The Harsh Reality of Power Outages

Civilization has come a long way since humans first settled down to build houses and make pottery and brew beer. Now, we have become stronger. We have created tools and systems that our ancestors could have never imagined. Yet despite our technological ascendance we are sometimes reminded how inherently weak our civilization really is.

There are few things that can ruin a modern person’s day like an electrical blackout.

In this time of convenience it is difficult to fill our most basic needs without electrical power. It is tough to find things to eat that don’t require power to cook them. I have eggs, and bread, and cheese. And nothing but an electric stove to cook them on.

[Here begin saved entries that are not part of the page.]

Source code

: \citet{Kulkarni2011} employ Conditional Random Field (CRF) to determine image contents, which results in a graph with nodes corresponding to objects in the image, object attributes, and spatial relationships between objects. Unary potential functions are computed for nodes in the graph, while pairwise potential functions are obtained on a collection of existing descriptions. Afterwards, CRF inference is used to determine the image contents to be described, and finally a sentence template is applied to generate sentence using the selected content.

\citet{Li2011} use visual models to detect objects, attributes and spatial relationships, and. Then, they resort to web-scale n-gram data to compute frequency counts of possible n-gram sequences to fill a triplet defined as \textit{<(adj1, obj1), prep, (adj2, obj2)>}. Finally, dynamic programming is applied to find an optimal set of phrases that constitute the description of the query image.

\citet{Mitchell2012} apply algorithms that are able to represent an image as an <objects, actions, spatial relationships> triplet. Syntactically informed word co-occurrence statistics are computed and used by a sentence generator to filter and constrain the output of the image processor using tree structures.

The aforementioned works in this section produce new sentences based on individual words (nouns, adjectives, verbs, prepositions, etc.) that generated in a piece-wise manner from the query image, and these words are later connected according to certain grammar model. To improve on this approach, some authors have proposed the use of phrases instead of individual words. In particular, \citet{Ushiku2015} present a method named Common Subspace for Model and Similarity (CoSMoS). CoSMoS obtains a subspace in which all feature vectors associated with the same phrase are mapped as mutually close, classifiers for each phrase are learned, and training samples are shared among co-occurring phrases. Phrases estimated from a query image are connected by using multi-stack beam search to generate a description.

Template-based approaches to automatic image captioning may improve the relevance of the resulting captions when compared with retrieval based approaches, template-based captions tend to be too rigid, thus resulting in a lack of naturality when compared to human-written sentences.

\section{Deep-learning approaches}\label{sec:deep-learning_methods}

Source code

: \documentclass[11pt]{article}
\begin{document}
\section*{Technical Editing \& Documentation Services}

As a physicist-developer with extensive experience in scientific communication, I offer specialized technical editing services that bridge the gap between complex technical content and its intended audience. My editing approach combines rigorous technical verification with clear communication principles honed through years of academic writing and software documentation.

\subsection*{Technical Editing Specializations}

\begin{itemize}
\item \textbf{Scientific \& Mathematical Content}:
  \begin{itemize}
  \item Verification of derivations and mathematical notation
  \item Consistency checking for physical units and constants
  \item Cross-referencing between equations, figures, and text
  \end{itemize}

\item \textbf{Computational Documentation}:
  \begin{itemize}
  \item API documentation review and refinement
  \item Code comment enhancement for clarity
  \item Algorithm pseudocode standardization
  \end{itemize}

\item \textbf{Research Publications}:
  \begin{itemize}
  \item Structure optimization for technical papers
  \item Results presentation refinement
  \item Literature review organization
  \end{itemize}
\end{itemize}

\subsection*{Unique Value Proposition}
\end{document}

Of course, the machines are still there. They are just useless. Without power my house full of fancy gadgets and entertainment portals becomes a house full of junk. I might as well hold my computer over an open flame to try and get the precious metals out. Once the batteries are dead the computer will be worthless, but I could barter for food with the silver and gold inside.

Of course, this would be an extreme reaction to a simple power outage. It will be fixed soon enough. Unless its not.

When the power goes out it makes us face a harsh reality. It is like going back to a time not so very long ago when people worked to keep from being bored and went to sleep when darkness fell.

Losing the electrical grid is like a mini apocalypse. Most people are trying to calmly get through the situation, but from the very beginning of the outage you can see society start to unravel.

People start to grumble when they can’t buy gas or food or anything else with their now-worthless pieces of plastic. Without power, a credit card is has no value. There is no record of the credit. Upset people take their frustrations out on others, who in turn spread the frustration even farther. So begins the cycle of discontent that turns minor inconveniences into horrible disasters.

If the power doesn’t return quickly, it is not difficult to imagine people fighting in the streets, looting stores, and all out rioting.

And we wouldn’t even be able to upload videos of the crazy action to our beloved YouTube.

Even writers, who ostensibly need nothing more than thoughts to write down, can be affected by a power outage. I am wrote the first-draft of these words in a poorly lit room with a stub of a pencil so blunt it hardly made any marks at all.

I suppose I have become too reliant on my electric pencil sharpener.